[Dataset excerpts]
»»

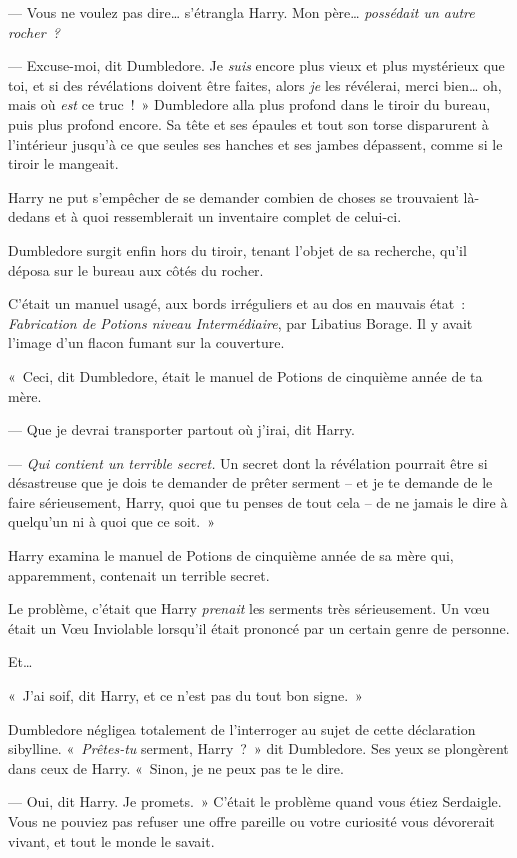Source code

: --- Vous ne voulez pas dire… s'étrangla Harry.
Mon père…
\emph{possédait un autre rocher~?}

--- Excuse-moi, dit Dumbledore.
Je \emph{suis} encore plus vieux et plus mystérieux que toi, et si des révélations doivent être faites, alors \emph{je} les révélerai, merci bien… oh, mais où \emph{est} ce truc~!~»
Dumbledore alla plus profond dans le tiroir du bureau, puis plus profond encore.
Sa tête et ses épaules et tout son torse disparurent à l'intérieur jusqu'à ce que seules ses hanches et ses jambes dépassent, comme si le tiroir le mangeait.

Harry ne put s'empêcher de se demander combien de choses se trouvaient là-dedans et à quoi ressemblerait un inventaire complet de celui-ci.

Dumbledore surgit enfin hors du tiroir, tenant l'objet de sa recherche, qu'il déposa sur le bureau aux côtés du rocher.

C'était un manuel usagé, aux bords irréguliers et au dos en mauvais état~: \emph{Fabrication de Potions niveau Intermédiaire}, par Libatius Borage.
Il y avait l'image d'un flacon fumant sur la couverture.

«~Ceci, dit Dumbledore, était le manuel de Potions de cinquième année de ta mère.

--- Que je devrai transporter partout où j'irai, dit Harry.

--- \emph{Qui contient un terrible secret.} Un secret dont la révélation pourrait être si désastreuse que je dois te demander de prêter serment -- et je te demande de le faire sérieusement, Harry, quoi que tu penses de tout cela -- de ne jamais le dire à quelqu'un ni à quoi que ce soit.~»

Harry examina le manuel de Potions de cinquième année de sa mère qui, apparemment, contenait un terrible secret.

Le problème, c'était que Harry \emph{prenait} les serments très sérieusement.
Un vœu était un Vœu Inviolable lorsqu'il était prononcé par un certain genre de personne.

Et…

«~J'ai soif, dit Harry, et ce n'est pas du tout bon signe.~»

Dumbledore négligea totalement de l'interroger au sujet de cette déclaration sibylline.
«~\emph{Prêtes-tu} serment, Harry~?~»
dit Dumbledore.
Ses yeux se plongèrent dans ceux de Harry.
«~Sinon, je ne peux pas te le dire.

--- Oui, dit Harry.
Je promets.~»
C'était le problème quand vous étiez Serdaigle.
Vous ne pouviez pas refuser une offre pareille ou votre curiosité vous dévorerait vivant, et tout le monde le savait.

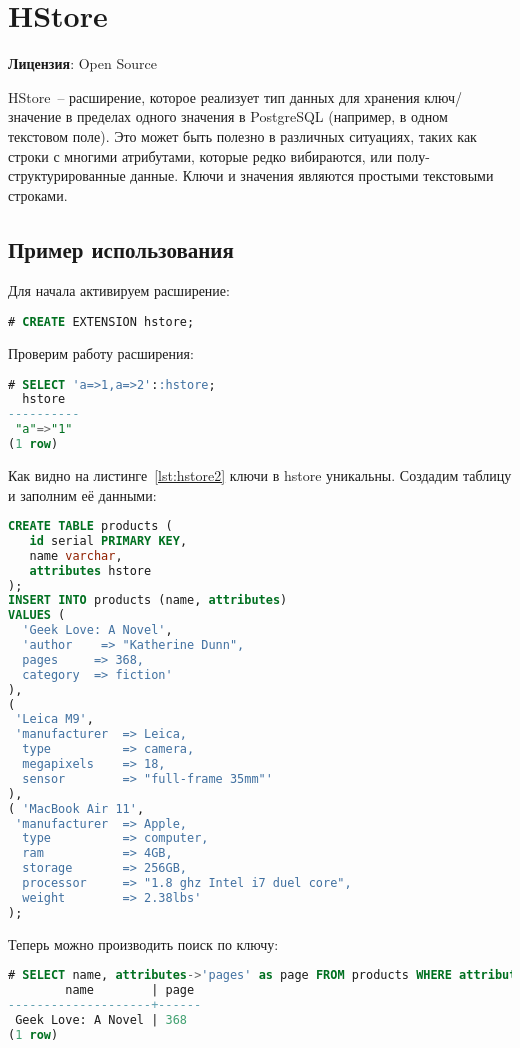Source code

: \section{HStore}
\textbf{Лицензия}: Open Source

HStore~-- расширение, которое реализует тип данных для хранения ключ/значение в пределах одного значения в PostgreSQL (например, в одном текстовом поле). Это может быть полезно в различных ситуациях, таких как строки с многими атрибутами, которые редко вибираются, или полу-структурированные данные. Ключи и значения являются простыми текстовыми строками.

\subsection{Пример использования}

Для начала активируем расширение:

\begin{lstlisting}[language=SQL,label=lst:hstore1,caption=Активация hstore]
# CREATE EXTENSION hstore;
\end{lstlisting}

Проверим работу расширения:

\begin{lstlisting}[language=SQL,label=lst:hstore2,caption=Проверка hstore]
# SELECT 'a=>1,a=>2'::hstore;
  hstore
----------
 "a"=>"1"
(1 row)
\end{lstlisting}

Как видно на листинге~\ref{lst:hstore2} ключи в hstore уникальны. Создадим таблицу и заполним её данными:

\begin{lstlisting}[language=SQL,label=lst:hstore3,caption=Проверка hstore]
CREATE TABLE products (
   id serial PRIMARY KEY,
   name varchar,
   attributes hstore
);
INSERT INTO products (name, attributes)
VALUES (
  'Geek Love: A Novel',
  'author    => "Katherine Dunn",
  pages     => 368,
  category  => fiction'
),
(
 'Leica M9',
 'manufacturer  => Leica,
  type          => camera,
  megapixels    => 18,
  sensor        => "full-frame 35mm"'
),
( 'MacBook Air 11',
 'manufacturer  => Apple,
  type          => computer,
  ram           => 4GB,
  storage       => 256GB,
  processor     => "1.8 ghz Intel i7 duel core",
  weight        => 2.38lbs'
);
\end{lstlisting}

Теперь можно производить поиск по ключу:

\begin{lstlisting}[language=SQL,label=lst:hstore4,caption=Поиск по ключу]
# SELECT name, attributes->'pages' as page FROM products WHERE attributes ? 'pages';
        name        | page
--------------------+------
 Geek Love: A Novel | 368
(1 row)
\end{lstlisting}

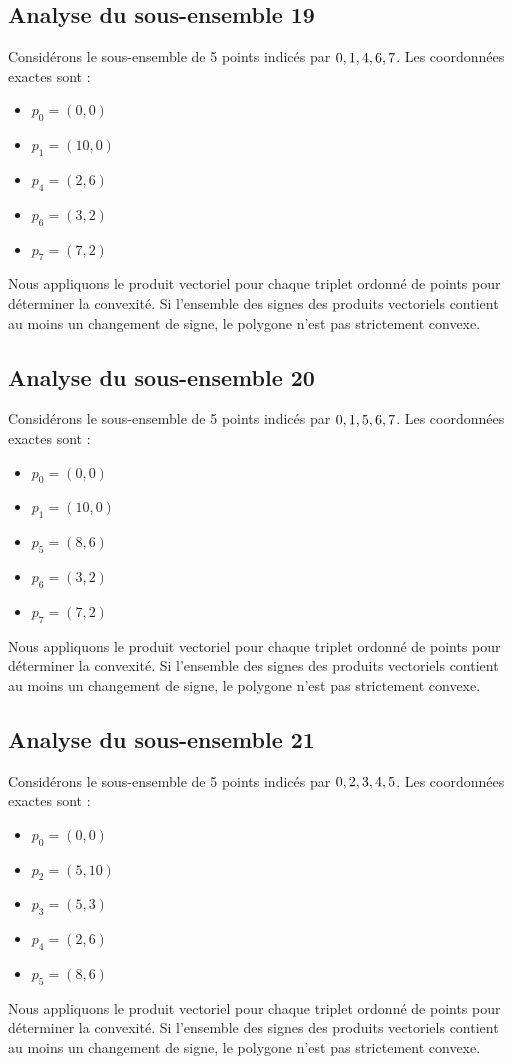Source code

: \documentclass[11pt]{article}
\begin{document}
\subsection{Analyse du sous-ensemble 19}
Considérons le sous-ensemble de 5 points indicés par $\\{ 0, 1, 4, 6, 7 \\}$.
Les coordonnées exactes sont :
\begin{itemize}
\item $p_0 = (0, 0)$
\item $p_1 = (10, 0)$
\item $p_4 = (2, 6)$
\item $p_6 = (3, 2)$
\item $p_7 = (7, 2)$
\end{itemize}
Nous appliquons le produit vectoriel pour chaque triplet ordonné de points pour déterminer la convexité. Si l'ensemble des signes des produits vectoriels contient au moins un changement de signe, le polygone n'est pas strictement convexe.
\newpage

\subsection{Analyse du sous-ensemble 20}
Considérons le sous-ensemble de 5 points indicés par $\\{ 0, 1, 5, 6, 7 \\}$.
Les coordonnées exactes sont :
\begin{itemize}
\item $p_0 = (0, 0)$
\item $p_1 = (10, 0)$
\item $p_5 = (8, 6)$
\item $p_6 = (3, 2)$
\item $p_7 = (7, 2)$
\end{itemize}
Nous appliquons le produit vectoriel pour chaque triplet ordonné de points pour déterminer la convexité. Si l'ensemble des signes des produits vectoriels contient au moins un changement de signe, le polygone n'est pas strictement convexe.
\newpage

\subsection{Analyse du sous-ensemble 21}
Considérons le sous-ensemble de 5 points indicés par $\\{ 0, 2, 3, 4, 5 \\}$.
Les coordonnées exactes sont :
\begin{itemize}
\item $p_0 = (0, 0)$
\item $p_2 = (5, 10)$
\item $p_3 = (5, 3)$
\item $p_4 = (2, 6)$
\item $p_5 = (8, 6)$
\end{itemize}
Nous appliquons le produit vectoriel pour chaque triplet ordonné de points pour déterminer la convexité. Si l'ensemble des signes des produits vectoriels contient au moins un changement de signe, le polygone n'est pas strictement convexe.
\newpage
\end{document}
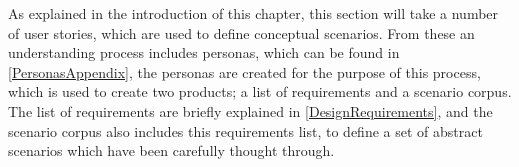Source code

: As explained in the introduction of this chapter, this section will take a number of user stories, which are used to define conceptual scenarios. From these an understanding process includes personas, which can be found in \cref{PersonasAppendix}, the personas are created for the purpose of this process, which is used to create two products; a list of requirements and a scenario corpus. The list of requirements are briefly explained in \cref{DesignRequirements}, and the scenario corpus also includes this requirements list, to define a set of abstract scenarios which have been carefully thought through.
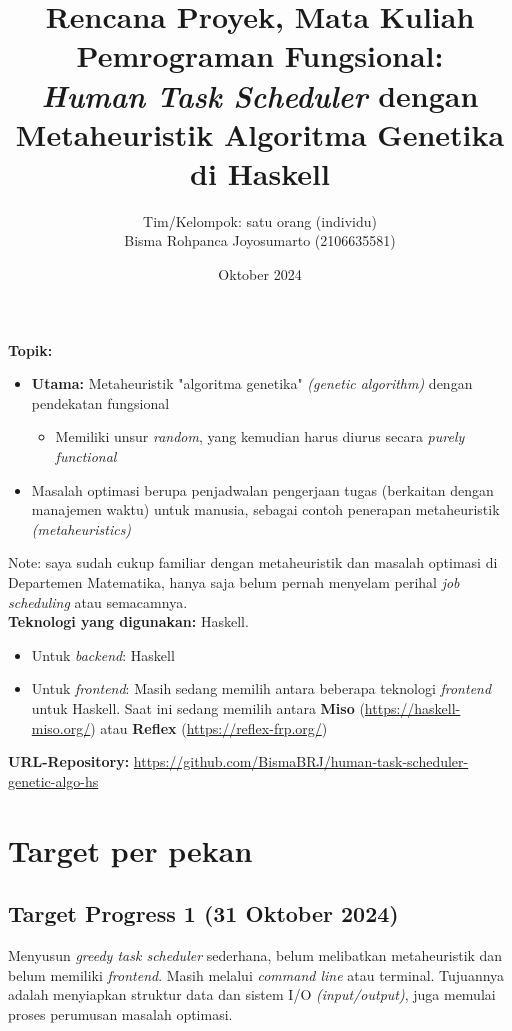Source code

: \documentclass{article}
\title{Rencana Proyek, Mata Kuliah Pemrograman Fungsional: \\
\textit{Human Task Scheduler} dengan Metaheuristik Algoritma Genetika di Haskell}
\author{Tim/Kelompok: satu orang (individu) \\
Bisma Rohpanca Joyosumarto (2106635581)}
\date{Oktober 2024}
\begin{document}
\maketitle

\textbf{Topik:}
\begin{itemize}
    \item \textbf{Utama:} Metaheuristik "algoritma genetika" \textit{(genetic algorithm)} dengan pendekatan fungsional
    \begin{itemize}
        \item Memiliki unsur \textit{random}, yang kemudian harus diurus secara \textit{purely functional}
    \end{itemize}
    \item Masalah optimasi berupa penjadwalan pengerjaan tugas (berkaitan dengan manajemen waktu) untuk manusia, sebagai contoh penerapan metaheuristik \textit{(metaheuristics)}
\end{itemize}

Note: saya sudah cukup familiar dengan metaheuristik dan masalah optimasi di Departemen Matematika, hanya saja belum pernah menyelam perihal \textit{job scheduling} atau semacamnya. \\

\textbf{Teknologi yang digunakan:} Haskell.

\begin{itemize}
    \item Untuk \textit{backend}: Haskell
    \item Untuk \textit{frontend}: Masih sedang memilih antara beberapa teknologi \textit{frontend} untuk Haskell. Saat ini sedang memilih antara \textbf{Miso} (\url{https://haskell-miso.org/}) atau \textbf{Reflex} (\url{https://reflex-frp.org/})
\end{itemize}

\textbf{URL-Repository:} \url{https://github.com/BismaBRJ/human-task-scheduler-genetic-algo-hs}

\section*{Target per pekan}

\subsection*{Target Progress 1 (31 Oktober 2024)}

Menyusun \textit{greedy task scheduler} sederhana, belum melibatkan metaheuristik dan belum memiliki \textit{frontend}. Masih melalui \textit{command line} atau terminal. Tujuannya adalah menyiapkan struktur data dan sistem I/O \textit{(input/output)}, juga memulai proses perumusan masalah optimasi.
\end{document}
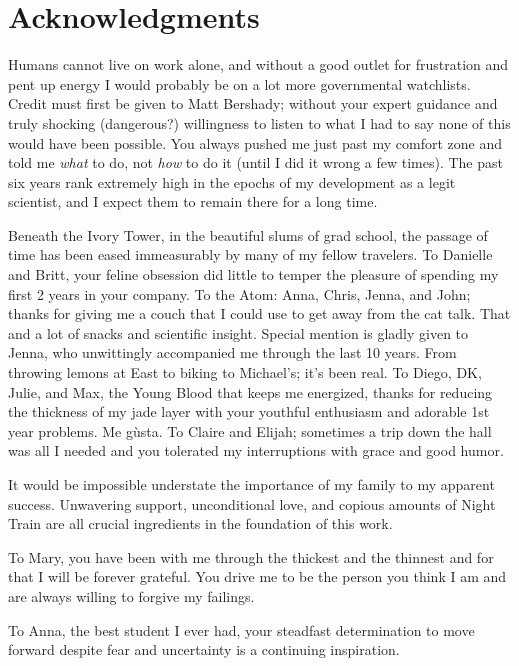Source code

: \chapter*{Acknowledgments}

Humans cannot live on work alone, and without a good outlet for
frustration and pent up energy I would probably be on a lot more
governmental watchlists. Credit must first be given to Matt Bershady;
without your expert guidance and truly shocking (dangerous?)
willingness to listen to what I had to say none of this would have
been possible. You always pushed me just past my comfort zone and told
me \emph{what} to do, not \emph{how} to do it (until I did it wrong a
few times). The past six years rank extremely high in the epochs of my
development as a legit scientist, and I expect them to remain there
for a long time.

Beneath the Ivory Tower, in the beautiful slums of grad school, the
passage of time has been eased immeasurably by many of my fellow
travelers. To Danielle and Britt, your feline obsession did little to
temper the pleasure of spending my first 2 years in your company. To
the Atom: Anna, Chris, Jenna, and John; thanks for giving me a couch
that I could use to get away from the cat talk. That and a lot of
snacks and scientific insight. Special mention is gladly given to
Jenna, who unwittingly accompanied me through the last 10 years. From
throwing lemons at East to biking to Michael's; it's been real. To
Diego, DK, Julie, and Max, the Young Blood that keeps me energized,
thanks for reducing the thickness of my jade layer with your youthful
enthusiasm and adorable 1st year problems. Me g\`usta. To Claire and
Elijah; sometimes a trip down the hall was all I needed and you
tolerated my interruptions with grace and good humor.

It would be impossible understate the importance of my family to my
apparent success. Unwavering support, unconditional love, and copious
amounts of Night Train are all crucial ingredients in the foundation
of this work.

To Mary, you have been with me through the thickest and the thinnest
and for that I will be forever grateful. You drive me to be the person
you think I am and are always willing to forgive my failings.

To Anna, the best student I ever had, your steadfast determination to
move forward despite fear and uncertainty is a continuing inspiration.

««

- What you should do
Copy exactly, and copy nothing else: the lines from the start of the data above through the line that holds "encore plus vieux". The pictures stay out.

- Result of this task
Source code

: --- Vous ne voulez pas dire… s'étrangla Harry.
Mon père…
\emph{possédait un autre rocher~?}

--- Excuse-moi, dit Dumbledore.
Je \emph{suis} encore plus vieux et plus mystérieux que toi, et si des révélations doivent être faites, alors \emph{je} les révélerai, merci bien… oh, mais où \emph{est} ce truc~!~»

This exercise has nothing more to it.